**Provided records:**
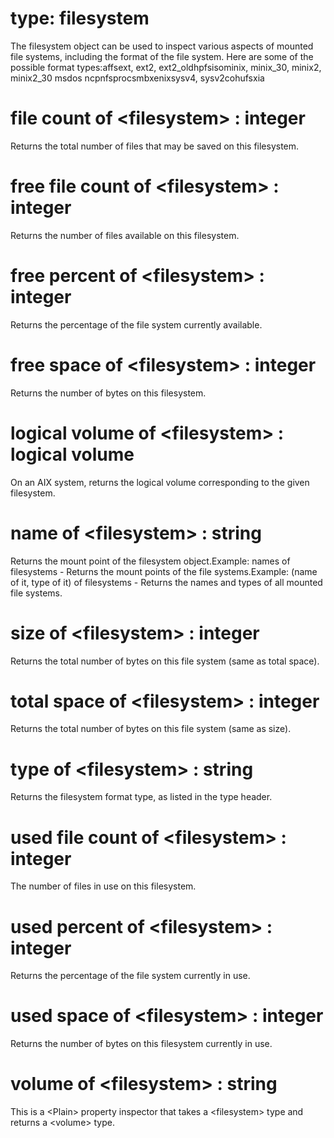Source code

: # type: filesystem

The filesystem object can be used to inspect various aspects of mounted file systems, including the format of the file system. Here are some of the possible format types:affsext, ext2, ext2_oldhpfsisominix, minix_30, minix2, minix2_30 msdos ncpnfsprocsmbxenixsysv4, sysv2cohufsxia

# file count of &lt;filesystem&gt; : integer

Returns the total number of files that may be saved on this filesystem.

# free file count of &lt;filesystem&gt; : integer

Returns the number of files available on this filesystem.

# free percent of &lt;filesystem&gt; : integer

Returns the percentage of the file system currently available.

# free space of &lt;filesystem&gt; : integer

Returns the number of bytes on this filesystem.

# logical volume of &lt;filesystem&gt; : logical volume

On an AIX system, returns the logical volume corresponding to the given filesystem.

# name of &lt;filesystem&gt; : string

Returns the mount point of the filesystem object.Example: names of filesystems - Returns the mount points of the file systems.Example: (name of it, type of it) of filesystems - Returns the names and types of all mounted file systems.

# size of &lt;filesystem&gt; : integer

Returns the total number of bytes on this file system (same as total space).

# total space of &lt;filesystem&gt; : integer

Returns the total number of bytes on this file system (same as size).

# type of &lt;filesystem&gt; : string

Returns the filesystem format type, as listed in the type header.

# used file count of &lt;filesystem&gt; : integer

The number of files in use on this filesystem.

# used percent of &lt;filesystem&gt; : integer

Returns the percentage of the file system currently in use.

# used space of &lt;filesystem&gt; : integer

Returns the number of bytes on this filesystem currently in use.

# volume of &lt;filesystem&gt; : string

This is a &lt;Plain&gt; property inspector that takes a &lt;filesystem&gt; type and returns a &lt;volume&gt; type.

**Task brief:** Going through the entries above, show each line that contains "available".

**Result below:**
Returns the number of files available on this filesystem.
Returns the percentage of the file system currently available.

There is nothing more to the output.